◆ Task to complete ◆
Set down exactly the lines in the records below that run from the line with "usability and clarity." to the line with "What are the", inclusive, and nothing more.

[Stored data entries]
'''
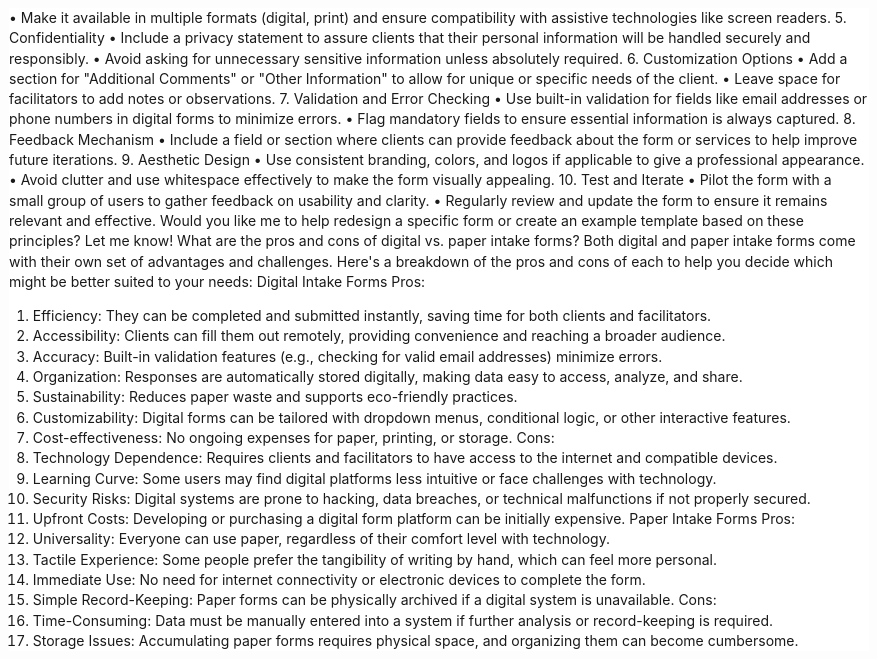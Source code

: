 •	Make it available in multiple formats (digital, print) and ensure compatibility with assistive technologies like screen readers.
5. Confidentiality
•	Include a privacy statement to assure clients that their personal information will be handled securely and responsibly.
•	Avoid asking for unnecessary sensitive information unless absolutely required.
6. Customization Options
•	Add a section for "Additional Comments" or "Other Information" to allow for unique or specific needs of the client.
•	Leave space for facilitators to add notes or observations.
7. Validation and Error Checking
•	Use built-in validation for fields like email addresses or phone numbers in digital forms to minimize errors.
•	Flag mandatory fields to ensure essential information is always captured.
8. Feedback Mechanism
•	Include a field or section where clients can provide feedback about the form or services to help improve future iterations.
9. Aesthetic Design
•	Use consistent branding, colors, and logos if applicable to give a professional appearance.
•	Avoid clutter and use whitespace effectively to make the form visually appealing.
10. Test and Iterate
•	Pilot the form with a small group of users to gather feedback on usability and clarity.
•	Regularly review and update the form to ensure it remains relevant and effective.
Would you like me to help redesign a specific form or create an example template based on these principles? Let me know!
What are the pros and cons of digital vs. paper intake forms?
Both digital and paper intake forms come with their own set of advantages and challenges. Here's a breakdown of the pros and cons of each to help you decide which might be better suited to your needs:
Digital Intake Forms
Pros:
1.	Efficiency: They can be completed and submitted instantly, saving time for both clients and facilitators.
2.	Accessibility: Clients can fill them out remotely, providing convenience and reaching a broader audience.
3.	Accuracy: Built-in validation features (e.g., checking for valid email addresses) minimize errors.
4.	Organization: Responses are automatically stored digitally, making data easy to access, analyze, and share.
5.	Sustainability: Reduces paper waste and supports eco-friendly practices.
6.	Customizability: Digital forms can be tailored with dropdown menus, conditional logic, or other interactive features.
7.	Cost-effectiveness: No ongoing expenses for paper, printing, or storage.
Cons:
1.	Technology Dependence: Requires clients and facilitators to have access to the internet and compatible devices.
2.	Learning Curve: Some users may find digital platforms less intuitive or face challenges with technology.
3.	Security Risks: Digital systems are prone to hacking, data breaches, or technical malfunctions if not properly secured.
4.	Upfront Costs: Developing or purchasing a digital form platform can be initially expensive.
Paper Intake Forms
Pros:
1.	Universality: Everyone can use paper, regardless of their comfort level with technology.
2.	Tactile Experience: Some people prefer the tangibility of writing by hand, which can feel more personal.
3.	Immediate Use: No need for internet connectivity or electronic devices to complete the form.
4.	Simple Record-Keeping: Paper forms can be physically archived if a digital system is unavailable.
Cons:
1.	Time-Consuming: Data must be manually entered into a system if further analysis or record-keeping is required.
2.	Storage Issues: Accumulating paper forms requires physical space, and organizing them can become cumbersome.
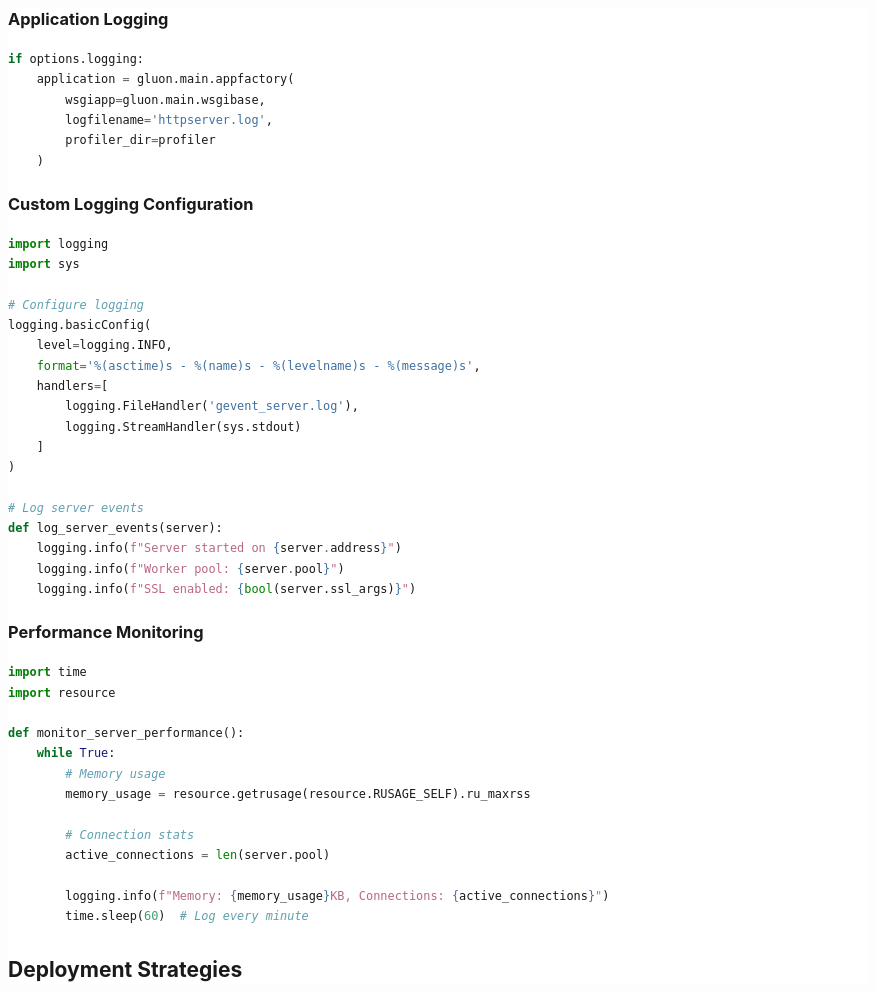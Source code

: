 ### Application Logging

```python
if options.logging:
    application = gluon.main.appfactory(
        wsgiapp=gluon.main.wsgibase,
        logfilename='httpserver.log',
        profiler_dir=profiler
    )
```

### Custom Logging Configuration

```python
import logging
import sys

# Configure logging
logging.basicConfig(
    level=logging.INFO,
    format='%(asctime)s - %(name)s - %(levelname)s - %(message)s',
    handlers=[
        logging.FileHandler('gevent_server.log'),
        logging.StreamHandler(sys.stdout)
    ]
)

# Log server events
def log_server_events(server):
    logging.info(f"Server started on {server.address}")
    logging.info(f"Worker pool: {server.pool}")
    logging.info(f"SSL enabled: {bool(server.ssl_args)}")
```

### Performance Monitoring

```python
import time
import resource

def monitor_server_performance():
    while True:
        # Memory usage
        memory_usage = resource.getrusage(resource.RUSAGE_SELF).ru_maxrss
        
        # Connection stats
        active_connections = len(server.pool)
        
        logging.info(f"Memory: {memory_usage}KB, Connections: {active_connections}")
        time.sleep(60)  # Log every minute
```

## Deployment Strategies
'''
◆ Result of this exercise ◆
•	Pilot the form with a small group of users to gather feedback on usability and clarity.
•	Regularly review and update the form to ensure it remains relevant and effective.
Would you like me to help redesign a specific form or create an example template based on these principles? Let me know!
What are the pros and cons of digital vs. paper intake forms?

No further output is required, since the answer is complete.